West Bank Settlers Force Mohammed Asasa to Exhume Father's Body Near Jenin
Mohammed Asasa and his brothers were confronted by armed Jewish settlers at their father Hussein Asasa's fresh grave in the village of Asasa, near Jenin, shortly after his burial. The settlers, from the recently re-established Sa-Nur settlement, were actively digging at the grave and demanded the family exhume the body themselves or face the settlers doing it.
Mobile phone footage depicts family members re-excavating the grave as settlers, some armed with automatic rifles, supervised. The family then carried Hussein Asasa's shrouded body away from the cemetery.

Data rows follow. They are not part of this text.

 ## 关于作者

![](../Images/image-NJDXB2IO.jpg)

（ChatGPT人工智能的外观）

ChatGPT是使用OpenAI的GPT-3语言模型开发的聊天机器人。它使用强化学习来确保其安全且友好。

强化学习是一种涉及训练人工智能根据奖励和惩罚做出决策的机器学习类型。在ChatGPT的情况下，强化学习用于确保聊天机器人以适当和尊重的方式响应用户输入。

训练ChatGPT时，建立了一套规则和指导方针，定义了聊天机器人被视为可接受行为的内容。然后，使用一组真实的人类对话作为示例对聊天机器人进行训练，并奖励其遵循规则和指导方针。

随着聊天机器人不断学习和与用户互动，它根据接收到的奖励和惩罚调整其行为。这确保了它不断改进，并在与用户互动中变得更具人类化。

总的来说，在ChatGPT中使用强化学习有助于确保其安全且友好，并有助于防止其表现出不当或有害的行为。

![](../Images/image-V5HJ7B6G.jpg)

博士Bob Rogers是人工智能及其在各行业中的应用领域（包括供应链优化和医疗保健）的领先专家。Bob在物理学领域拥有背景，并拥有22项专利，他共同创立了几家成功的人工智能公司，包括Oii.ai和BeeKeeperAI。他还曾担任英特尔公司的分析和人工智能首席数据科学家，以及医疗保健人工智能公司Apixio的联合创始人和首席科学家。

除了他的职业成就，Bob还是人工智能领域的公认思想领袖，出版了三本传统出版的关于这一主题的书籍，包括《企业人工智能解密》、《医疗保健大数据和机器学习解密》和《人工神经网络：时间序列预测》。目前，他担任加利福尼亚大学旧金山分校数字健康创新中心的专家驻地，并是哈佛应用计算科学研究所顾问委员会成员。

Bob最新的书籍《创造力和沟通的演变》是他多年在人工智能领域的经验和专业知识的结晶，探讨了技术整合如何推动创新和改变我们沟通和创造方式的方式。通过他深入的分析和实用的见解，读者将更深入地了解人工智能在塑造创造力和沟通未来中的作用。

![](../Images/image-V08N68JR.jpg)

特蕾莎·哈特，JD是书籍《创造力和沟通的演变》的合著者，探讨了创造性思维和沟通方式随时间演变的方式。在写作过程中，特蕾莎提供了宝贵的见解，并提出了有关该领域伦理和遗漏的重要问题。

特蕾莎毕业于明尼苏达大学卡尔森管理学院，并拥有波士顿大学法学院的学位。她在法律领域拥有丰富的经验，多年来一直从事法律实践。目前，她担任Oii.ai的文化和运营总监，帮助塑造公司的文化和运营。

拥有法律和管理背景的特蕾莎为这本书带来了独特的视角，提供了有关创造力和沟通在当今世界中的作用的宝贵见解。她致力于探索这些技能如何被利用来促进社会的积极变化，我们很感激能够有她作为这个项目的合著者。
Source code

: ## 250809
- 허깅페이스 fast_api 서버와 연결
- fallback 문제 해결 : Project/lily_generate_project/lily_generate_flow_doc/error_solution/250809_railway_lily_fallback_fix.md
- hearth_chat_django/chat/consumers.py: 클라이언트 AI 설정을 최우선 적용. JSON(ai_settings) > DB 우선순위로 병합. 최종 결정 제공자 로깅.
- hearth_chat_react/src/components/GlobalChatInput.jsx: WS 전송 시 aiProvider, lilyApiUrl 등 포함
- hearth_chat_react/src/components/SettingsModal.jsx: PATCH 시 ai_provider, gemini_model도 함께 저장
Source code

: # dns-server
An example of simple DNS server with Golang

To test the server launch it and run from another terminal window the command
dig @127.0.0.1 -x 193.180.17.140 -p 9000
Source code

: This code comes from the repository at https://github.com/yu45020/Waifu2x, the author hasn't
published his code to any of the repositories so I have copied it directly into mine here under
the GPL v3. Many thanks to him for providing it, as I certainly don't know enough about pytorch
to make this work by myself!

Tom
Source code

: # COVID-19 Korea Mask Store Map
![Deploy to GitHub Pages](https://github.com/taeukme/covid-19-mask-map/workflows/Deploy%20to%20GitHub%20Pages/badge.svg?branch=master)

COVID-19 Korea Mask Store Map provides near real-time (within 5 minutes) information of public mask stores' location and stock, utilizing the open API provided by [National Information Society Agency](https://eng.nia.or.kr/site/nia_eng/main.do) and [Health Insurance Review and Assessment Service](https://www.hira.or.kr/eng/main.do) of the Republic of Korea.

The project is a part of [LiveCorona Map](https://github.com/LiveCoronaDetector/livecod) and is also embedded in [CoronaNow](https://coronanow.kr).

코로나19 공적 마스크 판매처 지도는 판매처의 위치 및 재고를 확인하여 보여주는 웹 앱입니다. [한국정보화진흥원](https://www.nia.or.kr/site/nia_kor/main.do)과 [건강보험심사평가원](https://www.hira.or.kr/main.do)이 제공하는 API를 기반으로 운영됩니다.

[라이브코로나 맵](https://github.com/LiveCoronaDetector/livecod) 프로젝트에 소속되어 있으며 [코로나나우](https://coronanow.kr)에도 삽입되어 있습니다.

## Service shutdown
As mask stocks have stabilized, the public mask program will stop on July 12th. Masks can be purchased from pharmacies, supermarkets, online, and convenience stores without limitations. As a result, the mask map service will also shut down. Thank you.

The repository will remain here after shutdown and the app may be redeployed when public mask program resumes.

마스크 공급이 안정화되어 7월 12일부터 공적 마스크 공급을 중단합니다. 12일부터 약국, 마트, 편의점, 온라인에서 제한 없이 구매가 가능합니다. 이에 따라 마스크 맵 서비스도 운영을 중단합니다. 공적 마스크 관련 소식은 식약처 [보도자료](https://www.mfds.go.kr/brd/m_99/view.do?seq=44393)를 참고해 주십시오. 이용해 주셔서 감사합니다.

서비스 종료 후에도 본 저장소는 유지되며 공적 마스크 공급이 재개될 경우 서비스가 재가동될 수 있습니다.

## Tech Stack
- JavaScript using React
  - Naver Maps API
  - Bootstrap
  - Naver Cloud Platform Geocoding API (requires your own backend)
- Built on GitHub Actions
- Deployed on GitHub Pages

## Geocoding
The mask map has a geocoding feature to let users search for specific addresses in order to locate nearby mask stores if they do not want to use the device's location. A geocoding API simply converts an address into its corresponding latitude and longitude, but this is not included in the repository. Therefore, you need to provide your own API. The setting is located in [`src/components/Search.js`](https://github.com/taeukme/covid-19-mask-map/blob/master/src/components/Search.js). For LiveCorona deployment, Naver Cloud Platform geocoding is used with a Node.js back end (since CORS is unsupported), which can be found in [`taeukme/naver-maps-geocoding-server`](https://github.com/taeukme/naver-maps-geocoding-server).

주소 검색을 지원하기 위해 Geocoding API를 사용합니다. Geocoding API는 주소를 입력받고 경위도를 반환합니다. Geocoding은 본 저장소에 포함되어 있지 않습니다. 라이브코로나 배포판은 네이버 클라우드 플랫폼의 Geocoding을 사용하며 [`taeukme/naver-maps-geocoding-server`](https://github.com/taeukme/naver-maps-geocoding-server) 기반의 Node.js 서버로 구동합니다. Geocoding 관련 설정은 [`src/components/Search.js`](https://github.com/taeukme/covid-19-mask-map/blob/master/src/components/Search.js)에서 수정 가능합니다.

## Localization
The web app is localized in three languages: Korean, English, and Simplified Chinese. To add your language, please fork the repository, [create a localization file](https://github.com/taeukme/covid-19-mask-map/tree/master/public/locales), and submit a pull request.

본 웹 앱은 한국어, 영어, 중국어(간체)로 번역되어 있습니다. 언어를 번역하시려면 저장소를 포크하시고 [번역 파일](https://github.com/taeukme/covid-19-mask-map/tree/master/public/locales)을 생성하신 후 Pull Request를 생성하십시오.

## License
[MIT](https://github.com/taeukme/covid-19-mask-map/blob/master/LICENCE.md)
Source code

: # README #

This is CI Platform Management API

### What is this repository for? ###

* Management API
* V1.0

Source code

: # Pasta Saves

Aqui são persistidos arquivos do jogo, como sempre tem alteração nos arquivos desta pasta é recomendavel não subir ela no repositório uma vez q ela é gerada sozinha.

The Israeli army stated it intervened to confiscate digging tools and prevent further "tension," yet the family accused soldiers of inaction while they were forced to empty the grave. The Israel Defense Forces (IDF) released a statement condemning actions that harm "public order, the rule of law, and the dignity of the living and the deceased."
The UN human rights office denounced the act as "appalling and emblematic of the dehumanisation of Palestinians," highlighting that it "spares no-one, dead or alive." Locals attribute increased community tensions to the re-establishment of the Sa-Nur settlement, which is illegal under international law.
The Netanyahu government's decision to permit the re-occupation and expansion of settlements in the occupied West Bank has effectively rendered olive groves, fields, and even cemeteries inaccessible to their Palestinian owners. Human rights groups report a surge in settler violence across the West Bank, with armed settlers posing an increasing threat to Palestinian safety and livelihoods, often empowered by extremist elements within the Israeli government.